1PolarBear wrote:And again I am asking, what does it has to do with posturing? All it says is people make choices according to emotions and reason, which anybody that is not an ideologue knows already. The question was what is the reason for posturing? not how posturing happens.
In the case of people making assumptions about where I stand, why should I care ? It's on them. And if I require to take a stance on something, why don't I simply state what I think and feel ? Why posturing at all ?
The ends and the means are two different causes. If you do things because of the means, it is the same as saying you do things because you can. It's not pathetic, just immoral or pointless at best. You need at least a goal to do things, and it says so in the article you posted. That goal is a principle. Your experience is one of complete entitlement. I have a car, I drive it if I feel like it. I have a nuke, so I will use it, because I thought about it, and I feel like it, therefore it is right.
The attitude that requires you to keep your feelings in check with your thoughts, making sure you are not giving in blindly to your emotions, and keep your thoughts in check with your feelings, making sure you are not coldly strategizing, is the opposite of an attitude of entitlement, it's a deliberative process which requires humility.
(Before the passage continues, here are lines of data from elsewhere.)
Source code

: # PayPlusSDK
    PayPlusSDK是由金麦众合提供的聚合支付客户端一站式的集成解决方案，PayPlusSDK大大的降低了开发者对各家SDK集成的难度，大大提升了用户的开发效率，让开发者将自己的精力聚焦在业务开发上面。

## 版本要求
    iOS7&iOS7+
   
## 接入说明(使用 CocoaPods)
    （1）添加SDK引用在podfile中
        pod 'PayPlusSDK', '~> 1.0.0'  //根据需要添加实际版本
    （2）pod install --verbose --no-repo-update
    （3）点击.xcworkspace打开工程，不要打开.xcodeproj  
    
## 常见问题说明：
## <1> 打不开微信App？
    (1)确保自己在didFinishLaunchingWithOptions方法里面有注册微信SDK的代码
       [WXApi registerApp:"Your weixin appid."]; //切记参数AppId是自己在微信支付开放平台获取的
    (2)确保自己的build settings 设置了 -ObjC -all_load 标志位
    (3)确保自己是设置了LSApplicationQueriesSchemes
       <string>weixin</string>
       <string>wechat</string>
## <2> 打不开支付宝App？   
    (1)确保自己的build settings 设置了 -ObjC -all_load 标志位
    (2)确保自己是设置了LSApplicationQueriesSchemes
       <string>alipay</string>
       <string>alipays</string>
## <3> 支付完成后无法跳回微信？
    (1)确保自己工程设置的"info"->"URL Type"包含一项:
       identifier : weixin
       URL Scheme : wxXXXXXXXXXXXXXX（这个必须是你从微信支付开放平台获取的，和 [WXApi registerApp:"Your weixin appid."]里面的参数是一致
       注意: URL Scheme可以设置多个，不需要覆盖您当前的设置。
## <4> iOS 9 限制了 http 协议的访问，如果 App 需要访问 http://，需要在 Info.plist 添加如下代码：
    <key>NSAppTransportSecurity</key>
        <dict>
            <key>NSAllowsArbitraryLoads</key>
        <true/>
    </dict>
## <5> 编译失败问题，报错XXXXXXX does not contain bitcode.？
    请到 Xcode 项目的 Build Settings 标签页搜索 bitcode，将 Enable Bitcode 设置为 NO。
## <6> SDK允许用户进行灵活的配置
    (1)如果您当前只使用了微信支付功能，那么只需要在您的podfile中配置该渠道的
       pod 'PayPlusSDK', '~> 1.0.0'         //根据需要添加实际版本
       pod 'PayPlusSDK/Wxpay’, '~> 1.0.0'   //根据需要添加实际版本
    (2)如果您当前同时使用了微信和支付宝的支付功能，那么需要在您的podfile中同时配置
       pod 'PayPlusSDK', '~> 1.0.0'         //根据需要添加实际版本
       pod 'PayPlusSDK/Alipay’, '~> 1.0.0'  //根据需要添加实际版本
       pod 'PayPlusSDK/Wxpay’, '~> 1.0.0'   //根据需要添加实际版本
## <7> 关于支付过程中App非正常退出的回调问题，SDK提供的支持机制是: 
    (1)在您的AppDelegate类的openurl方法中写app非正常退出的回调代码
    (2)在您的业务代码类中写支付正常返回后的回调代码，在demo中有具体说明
The problem is you're conflating people who make valid points about ethics with compassion in mind and people who are just vociferating about ethics (naively thinking that vociferations will have people forget about their shortcomings).
A normal human being would start with a principle, like saving lives, and in the case of the trolley experiment, it is about a choice between the principle, or the guilt of killing someone, so two principles fighting each others. According the them, those with cognitive empathy tends to try and save the majority, if it is certain death. That is all the experiment demonstrates, not that people think and have emotions, or that those are always right.
But the experiment doesn't indicate whether the person who is pulling the lever is an ethical person. It's not just about pulling the right lever, how you treat people matters as well. People are not abstractions.
perejil wrote:I'd be curious to know which of those motives would get poster's thumbs up of approval (because they accomplish/gain something important) and which would be deemed weak/pathetic?
People often conduct themselves along the lines of more than one motive. As long as their is a valid point in a motives cocktail, it's fine by me. Besides,dissecting motives with someone you trust can be a lot of fun. The utterly gratuitous kind of motives I want to skip/ignore.